The Data Warehouse Development Life Cycle
Oracle Data Warehouse Design
De-normalization And Data Warehouse Sizing
Now, let’s apply these principles to the analysis we conducted on
Guttbaum’s Grocery. The first step is to start with our 3NF model
from Figure 4.1 and locate the “facts,” which are always numerical
items at the bottom of the entity hierarchy. In our example,
quantity and sale_amount in the transaction entity are the facts.
Because these appear in the TRANSACTION table in our 3NF model for
Guttbaum’s Grocery, we can presume that the transaction table will
form the basis for our fact table for our data warehouse.

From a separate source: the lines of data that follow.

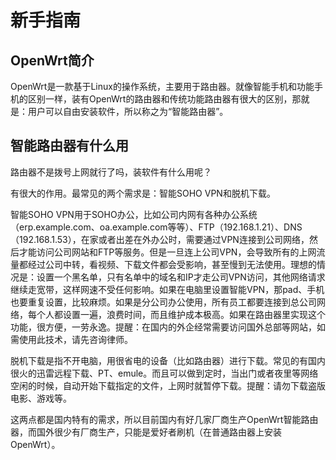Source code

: # 新手指南

## OpenWrt简介

OpenWrt是一款基于Linux的操作系统，主要用于路由器。就像智能手机和功能手机的区别一样，装有OpenWrt的路由器和传统功能路由器有很大的区别，那就是：用户可以自由安装软件，所以称之为“智能路由器”。

## 智能路由器有什么用

路由器不是拨号上网就行了吗，装软件有什么用呢？

有很大的作用。最常见的两个需求是：智能SOHO VPN和脱机下载。

智能SOHO VPN用于SOHO办公，比如公司内网有各种办公系统（erp.example.com、oa.example.com等等）、FTP（192.168.1.21）、DNS（192.168.1.53），在家或者出差在外办公时，需要通过VPN连接到公司网络，然后才能访问公司网站和FTP等服务。但是一旦连上公司VPN，会导致所有的上网流量都经过公司中转，看视频、下载文件都会受影响，甚至慢到无法使用。理想的情况是：设置一个黑名单，只有名单中的域名和IP才走公司VPN访问，其他网络请求继续走宽带，这样网速不受任何影响。如果在电脑里设置智能VPN，那pad、手机也要重复设置，比较麻烦。如果是分公司办公使用，所有员工都要连接到总公司网络，每个人都设置一遍，浪费时间，而且维护成本极高。如果在路由器里实现这个功能，很方便，一劳永逸。提醒：在国内的外企经常需要访问国外总部等网站，如需使用此技术，请先咨询律师。

脱机下载是指不开电脑，用很省电的设备（比如路由器）进行下载。常见的有国内很火的迅雷远程下载、PT、emule。而且可以做到定时，当出门或者夜里等网络空闲的时候，自动开始下载指定的文件，上网时就暂停下载。提醒：请勿下载盗版电影、游戏等。

这两点都是国内特有的需求，所以目前国内有好几家厂商生产OpenWrt智能路由器，而国外很少有厂商生产，只能是爱好者刷机（在普通路由器上安装OpenWrt）。
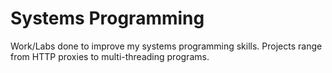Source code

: # Systems Programming
Work/Labs done to improve my systems programming skills. Projects range from HTTP proxies to multi-threading programs.
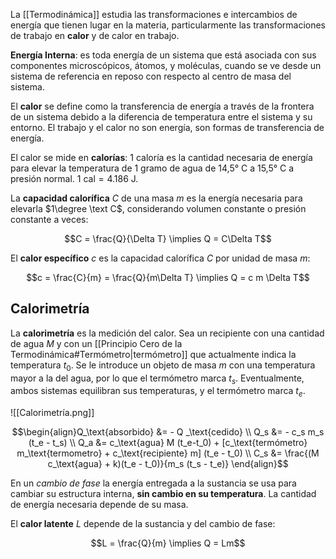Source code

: La [[Termodinámica]] estudia las transformaciones e intercambios de energía que tienen lugar en la materia, particularmente las transformaciones de trabajo en **calor** y de calor en trabajo.

**Energía Interna**: es toda energía de un sistema que está asociada con sus componentes microscópicos, átomos, y moléculas, cuando se ve desde un sistema de referencia en reposo con respecto al centro de masa del sistema.

El **calor** se define como la transferencia de energía a través de la frontera de un sistema debido a la diferencia de temperatura entre el sistema y su entorno. El trabajo y el calor no son energía, son formas de transferencia de energía.

El calor se mide en **calorías**: 1 caloría es la cantidad necesaria de energía para elevar la temperatura de 1 gramo de agua de 14,5° C a 15,5° C a presión normal. $1 \text{ cal} = 4.186 \text{ J}$.

La **capacidad calorífica** $C$ de una masa $m$ es la energía necesaria para elevarla $1\degree  \text C$, considerando volumen constante o presión constante a veces:

$$C = \frac{Q}{\Delta T} \implies Q = C\Delta T$$

El **calor específico** $c$ es la capacidad calorífica $C$ por unidad de masa $m$:

$$c = \frac{C}{m} = \frac{Q}{m\Delta T} \implies Q = c m \Delta T$$

## Calorimetría

La **calorimetría** es la medición del calor. Sea un recipiente con una cantidad de agua $M$ y con un [[Principio Cero de la Termodinámica#Termómetro|termómetro]] que actualmente indica la temperatura $t_0$. Se le introduce un objeto de masa $m$ con una temperatura mayor a la del agua, por lo que el termómetro marca $t_s$. Eventualmente, ambos sistemas equilibran sus temperaturas, y el termómetro marca $t_e$.

![[Calorimetría.png]]

$$\begin{align}Q_\text{absorbido} &= - Q _\text{cedido} \\
Q_s &= - c_s m_s (t_e - t_s) \\
Q_a &= c_\text{agua} M (t_e-t_0) + [c_\text{termómetro} m_\text{termometro} + c_\text{recipiente} m] (t_e - t_0) \\
C_s &= \frac{(M c_\text{agua} + k)(t_e - t_0)}{m_s (t_s - t_e)}
\end{align}$$

En un *cambio de fase* la energía entregada a la sustancia se usa para cambiar su estructura interna, **sin cambio en su temperatura**. La cantidad de energía necesaria depende de su masa.

El **calor latente** $L$ depende de la sustancia y del cambio de fase:

$$L = \frac{Q}{m} \implies Q = Lm$$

However, here we return to an important point regarding data
aggregation. Our 3NF model for Guttbaum’s assumes that there will be
one row for each item on each and every transaction. Because
Guttbaum’s Grocery chain has 50 supermarkets, and an average of
3,000 customers each day for each supermarket, with an average of 10
items per transaction, we see that 1.5 million rows are added to
Guttbaum’s database each day. Assuming that each transaction row is
20 bytes, we need 30 MBs of disk space per day just to hold the
transactions, which translates into 30,000,000 X 365 days =
1,100,000,000,000 bytes, or 1.1 terabytes per year! Even with the
price of disk running at the relatively inexpensive rate of $100 per
gigabyte or $10,00 per terabyte, we may decide that the cost of disk
storage is prohibitively expensive to store this level of
transaction detail. One alternative to keeping the lowest level of
transaction detail would be to summarize the transaction data,
either by total per customer transaction or total by product
category. Of course, we may lose some information in this
summarization, but we would save a substantial amount of disk
storage expense. For details on the issues involved with data
aggregation and summarization, refer to Chapter 10, Oracle Data
Warehouse Utilities.
So, even if we can keep our transaction table rows to
20 bytes, the additional disk cost for adding another redundant data
item to the fact table is rather substantial. Each additional 20
bytes of data will cost Guttbaum’s $10,000 per year in additional
disk expense, so we must carefully consider which redundant data
items will appear in the fact table and which data items will reside
in the adjacent tables of our STAR schema design. Remember the
tradeoff--we are sacrificing disk costs for speed of data retrieval.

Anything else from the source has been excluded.